The armamentarium of safer methods of conception for HIV serodiscordant couples desiring conception is expanding. Existing evidence supports the use of ART, male circumcision, timed unprotected intercourse, PrEP, and assisted reproductive technology as safer methods of conception for serodiscordant couples. Although the existing evidence may have some limitations, they can be used alone or in combination to decrease the risk of sexual HIV transmission while attempting conception. Anecdotal evidence supports the use of vaginal insemination as a low-cost and feasible method of safer conception by HIF/HUM serodiscordant couples.

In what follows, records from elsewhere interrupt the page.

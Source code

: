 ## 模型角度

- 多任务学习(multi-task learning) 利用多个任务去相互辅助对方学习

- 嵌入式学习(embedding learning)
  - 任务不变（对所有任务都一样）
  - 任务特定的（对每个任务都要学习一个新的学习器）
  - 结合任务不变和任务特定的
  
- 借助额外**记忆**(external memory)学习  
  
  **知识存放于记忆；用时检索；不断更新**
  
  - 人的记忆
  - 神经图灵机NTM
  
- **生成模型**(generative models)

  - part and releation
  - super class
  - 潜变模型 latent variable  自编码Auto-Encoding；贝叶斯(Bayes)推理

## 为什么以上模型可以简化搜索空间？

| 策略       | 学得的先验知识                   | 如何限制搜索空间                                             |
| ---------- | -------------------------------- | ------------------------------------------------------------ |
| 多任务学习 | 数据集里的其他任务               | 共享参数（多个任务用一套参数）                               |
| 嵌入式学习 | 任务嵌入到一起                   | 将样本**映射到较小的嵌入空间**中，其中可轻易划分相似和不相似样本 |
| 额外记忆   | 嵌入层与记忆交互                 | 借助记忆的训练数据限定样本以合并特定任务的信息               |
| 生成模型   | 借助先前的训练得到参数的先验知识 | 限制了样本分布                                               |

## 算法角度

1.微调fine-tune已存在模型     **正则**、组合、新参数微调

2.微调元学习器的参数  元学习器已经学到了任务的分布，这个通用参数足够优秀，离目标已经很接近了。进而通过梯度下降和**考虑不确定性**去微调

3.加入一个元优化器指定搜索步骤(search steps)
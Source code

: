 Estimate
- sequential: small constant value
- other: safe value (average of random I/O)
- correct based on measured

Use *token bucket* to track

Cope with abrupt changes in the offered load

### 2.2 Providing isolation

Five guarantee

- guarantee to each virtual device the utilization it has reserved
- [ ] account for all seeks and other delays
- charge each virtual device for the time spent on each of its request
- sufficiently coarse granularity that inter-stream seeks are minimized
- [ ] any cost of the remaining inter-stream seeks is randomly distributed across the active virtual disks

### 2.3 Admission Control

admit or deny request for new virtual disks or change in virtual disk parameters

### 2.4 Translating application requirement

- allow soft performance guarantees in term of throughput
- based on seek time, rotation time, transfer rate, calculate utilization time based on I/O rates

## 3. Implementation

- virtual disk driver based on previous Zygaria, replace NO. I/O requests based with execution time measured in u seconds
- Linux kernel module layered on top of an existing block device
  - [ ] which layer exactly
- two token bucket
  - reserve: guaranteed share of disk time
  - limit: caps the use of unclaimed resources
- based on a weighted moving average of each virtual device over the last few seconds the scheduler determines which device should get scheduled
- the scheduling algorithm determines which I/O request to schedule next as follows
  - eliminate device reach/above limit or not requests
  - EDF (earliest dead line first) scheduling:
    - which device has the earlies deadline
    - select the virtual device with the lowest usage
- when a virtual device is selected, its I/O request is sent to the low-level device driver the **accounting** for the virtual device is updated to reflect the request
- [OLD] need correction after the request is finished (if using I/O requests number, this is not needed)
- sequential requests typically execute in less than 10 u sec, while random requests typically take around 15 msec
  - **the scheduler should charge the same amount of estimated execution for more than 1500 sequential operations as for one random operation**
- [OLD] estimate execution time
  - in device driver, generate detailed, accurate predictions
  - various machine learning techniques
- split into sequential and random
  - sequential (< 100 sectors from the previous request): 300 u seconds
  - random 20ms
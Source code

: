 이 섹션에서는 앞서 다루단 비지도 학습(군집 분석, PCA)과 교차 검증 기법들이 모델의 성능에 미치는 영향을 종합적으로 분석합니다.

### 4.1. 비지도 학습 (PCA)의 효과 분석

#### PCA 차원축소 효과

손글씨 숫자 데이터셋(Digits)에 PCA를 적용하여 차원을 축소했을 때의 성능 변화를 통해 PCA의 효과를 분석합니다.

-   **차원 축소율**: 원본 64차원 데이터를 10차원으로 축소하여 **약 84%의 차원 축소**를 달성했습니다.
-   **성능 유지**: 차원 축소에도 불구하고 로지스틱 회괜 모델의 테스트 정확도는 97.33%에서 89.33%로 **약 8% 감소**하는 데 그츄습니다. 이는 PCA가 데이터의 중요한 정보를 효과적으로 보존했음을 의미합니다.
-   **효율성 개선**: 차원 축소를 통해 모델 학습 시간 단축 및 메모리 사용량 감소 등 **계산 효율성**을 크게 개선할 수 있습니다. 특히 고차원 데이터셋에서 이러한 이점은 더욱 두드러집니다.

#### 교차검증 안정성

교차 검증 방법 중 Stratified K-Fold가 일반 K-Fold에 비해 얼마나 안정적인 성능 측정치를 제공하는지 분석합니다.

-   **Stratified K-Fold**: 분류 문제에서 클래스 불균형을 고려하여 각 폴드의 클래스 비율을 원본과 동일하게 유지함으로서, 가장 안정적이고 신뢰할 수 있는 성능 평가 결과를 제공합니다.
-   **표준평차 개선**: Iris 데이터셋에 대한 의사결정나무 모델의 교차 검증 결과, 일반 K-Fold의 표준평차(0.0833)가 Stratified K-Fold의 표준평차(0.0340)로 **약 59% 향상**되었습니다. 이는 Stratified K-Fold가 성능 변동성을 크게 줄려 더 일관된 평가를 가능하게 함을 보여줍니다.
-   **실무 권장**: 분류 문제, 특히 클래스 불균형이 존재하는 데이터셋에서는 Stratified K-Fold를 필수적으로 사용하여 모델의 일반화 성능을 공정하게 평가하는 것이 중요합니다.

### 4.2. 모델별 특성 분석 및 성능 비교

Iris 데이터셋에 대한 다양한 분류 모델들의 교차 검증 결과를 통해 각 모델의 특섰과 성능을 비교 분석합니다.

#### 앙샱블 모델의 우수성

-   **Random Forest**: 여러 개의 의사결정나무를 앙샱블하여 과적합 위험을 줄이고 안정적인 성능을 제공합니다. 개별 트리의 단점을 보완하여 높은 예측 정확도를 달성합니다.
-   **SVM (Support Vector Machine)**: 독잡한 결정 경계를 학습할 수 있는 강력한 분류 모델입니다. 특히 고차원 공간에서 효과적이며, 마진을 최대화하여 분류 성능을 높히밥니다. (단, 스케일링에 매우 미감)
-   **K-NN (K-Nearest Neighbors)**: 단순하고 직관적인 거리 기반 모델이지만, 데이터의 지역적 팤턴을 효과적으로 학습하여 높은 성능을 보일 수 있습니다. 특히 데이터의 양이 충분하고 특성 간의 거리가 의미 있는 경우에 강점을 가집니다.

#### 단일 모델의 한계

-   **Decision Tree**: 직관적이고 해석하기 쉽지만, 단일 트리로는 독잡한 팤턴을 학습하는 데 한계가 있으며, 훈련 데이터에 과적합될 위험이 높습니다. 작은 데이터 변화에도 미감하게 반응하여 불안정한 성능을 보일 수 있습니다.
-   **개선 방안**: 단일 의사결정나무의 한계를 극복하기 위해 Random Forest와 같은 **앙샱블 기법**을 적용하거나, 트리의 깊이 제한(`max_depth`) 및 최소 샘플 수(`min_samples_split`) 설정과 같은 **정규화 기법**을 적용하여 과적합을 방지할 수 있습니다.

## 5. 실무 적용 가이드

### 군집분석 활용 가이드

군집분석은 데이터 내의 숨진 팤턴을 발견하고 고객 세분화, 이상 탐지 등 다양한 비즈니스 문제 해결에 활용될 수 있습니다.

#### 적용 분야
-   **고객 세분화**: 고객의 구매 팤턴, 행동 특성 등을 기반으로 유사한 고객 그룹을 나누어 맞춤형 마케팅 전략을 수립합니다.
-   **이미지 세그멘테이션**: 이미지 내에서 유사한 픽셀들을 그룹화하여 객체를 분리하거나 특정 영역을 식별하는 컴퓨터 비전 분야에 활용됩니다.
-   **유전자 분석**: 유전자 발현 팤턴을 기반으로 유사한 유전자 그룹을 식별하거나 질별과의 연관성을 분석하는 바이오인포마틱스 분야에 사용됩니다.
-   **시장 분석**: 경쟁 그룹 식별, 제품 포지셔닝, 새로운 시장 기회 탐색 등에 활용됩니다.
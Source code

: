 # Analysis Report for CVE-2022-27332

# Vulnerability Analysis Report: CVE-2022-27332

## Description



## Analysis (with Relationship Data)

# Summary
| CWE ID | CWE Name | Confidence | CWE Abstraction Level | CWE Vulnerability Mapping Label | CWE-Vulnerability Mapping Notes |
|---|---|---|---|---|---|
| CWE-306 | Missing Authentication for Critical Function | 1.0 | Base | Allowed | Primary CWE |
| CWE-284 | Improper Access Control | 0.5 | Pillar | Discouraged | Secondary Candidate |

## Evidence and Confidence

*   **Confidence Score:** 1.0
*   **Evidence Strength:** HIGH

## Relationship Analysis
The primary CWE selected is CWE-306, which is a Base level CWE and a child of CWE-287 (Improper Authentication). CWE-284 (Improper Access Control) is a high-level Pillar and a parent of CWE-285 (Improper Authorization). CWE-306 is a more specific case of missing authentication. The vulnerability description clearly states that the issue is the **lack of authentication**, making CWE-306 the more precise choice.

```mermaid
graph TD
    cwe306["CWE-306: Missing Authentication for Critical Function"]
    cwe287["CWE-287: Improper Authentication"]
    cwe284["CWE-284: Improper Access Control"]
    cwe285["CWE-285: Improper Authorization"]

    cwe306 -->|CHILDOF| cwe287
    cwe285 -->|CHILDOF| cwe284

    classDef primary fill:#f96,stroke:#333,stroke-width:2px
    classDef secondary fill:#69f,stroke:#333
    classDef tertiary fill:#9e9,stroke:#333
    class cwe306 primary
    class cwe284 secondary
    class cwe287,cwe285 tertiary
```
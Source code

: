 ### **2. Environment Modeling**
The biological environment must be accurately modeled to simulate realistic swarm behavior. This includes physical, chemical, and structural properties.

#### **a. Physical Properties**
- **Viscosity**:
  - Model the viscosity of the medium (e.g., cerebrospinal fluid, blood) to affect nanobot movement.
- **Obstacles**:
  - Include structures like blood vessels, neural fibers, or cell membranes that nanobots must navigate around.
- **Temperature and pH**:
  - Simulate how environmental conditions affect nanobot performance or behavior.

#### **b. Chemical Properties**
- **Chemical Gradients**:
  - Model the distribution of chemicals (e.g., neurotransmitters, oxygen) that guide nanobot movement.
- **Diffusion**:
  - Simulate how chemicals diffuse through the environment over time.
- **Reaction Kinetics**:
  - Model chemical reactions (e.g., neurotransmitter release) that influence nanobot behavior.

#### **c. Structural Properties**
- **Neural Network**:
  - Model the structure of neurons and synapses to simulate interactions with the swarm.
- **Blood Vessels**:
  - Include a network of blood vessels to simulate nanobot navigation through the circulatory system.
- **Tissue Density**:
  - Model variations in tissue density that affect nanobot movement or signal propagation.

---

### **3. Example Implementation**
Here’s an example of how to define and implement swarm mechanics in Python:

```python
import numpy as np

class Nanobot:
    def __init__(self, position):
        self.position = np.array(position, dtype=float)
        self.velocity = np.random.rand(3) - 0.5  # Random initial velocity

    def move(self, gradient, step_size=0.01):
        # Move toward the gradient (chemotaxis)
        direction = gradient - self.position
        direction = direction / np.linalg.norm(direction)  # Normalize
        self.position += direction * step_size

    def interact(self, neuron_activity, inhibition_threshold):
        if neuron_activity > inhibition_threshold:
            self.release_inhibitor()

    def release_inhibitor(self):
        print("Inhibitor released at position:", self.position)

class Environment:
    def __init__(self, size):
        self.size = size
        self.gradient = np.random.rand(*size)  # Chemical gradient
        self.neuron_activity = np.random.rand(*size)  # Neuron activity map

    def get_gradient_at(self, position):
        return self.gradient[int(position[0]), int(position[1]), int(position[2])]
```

However, the paucity of existing data supporting the use of vaginal insemination calls for studies to address the feasibility and efficacy of this method. We anticipate that the current study evaluating vaginal insemination in a low resource environment will address the perceived cultural and technical challenges with performing the vaginal insemination procedures in a monogamous HIF/HUM serodiscordant partnership. The findings of this study will assist in establishing guidelines for its use as a component of comprehensive reproductive healthcare for HIV-affected couples. In the future, we expect that periovulatory vaginal insemination coupled with consistent condom use will be widely supported and endorsed by healthcare providers for HIF/HUM serodiscordant partnerships.
Improvements in HIV care and treatment allow HIV-infected individuals around the world to live longer and consider their reproductive goals. In an effort to help HIV-infected individuals meet these goals, HIV serodiscordant couples need access to methods of safer conception. Although there have been great gains with the advent of reproductive technologies to assist with conception, unfortunately these technologies are not readily available for most people affected by HIV and fortunately, not necessary for a large majority of HIV serodiscordant couples with preserved fertility. Periovulatory vaginal insemination coupled with consistent condom use may allow HIF/HUM serodiscordant couples to fulfill their desire of having children without risking sexual HIV transmission.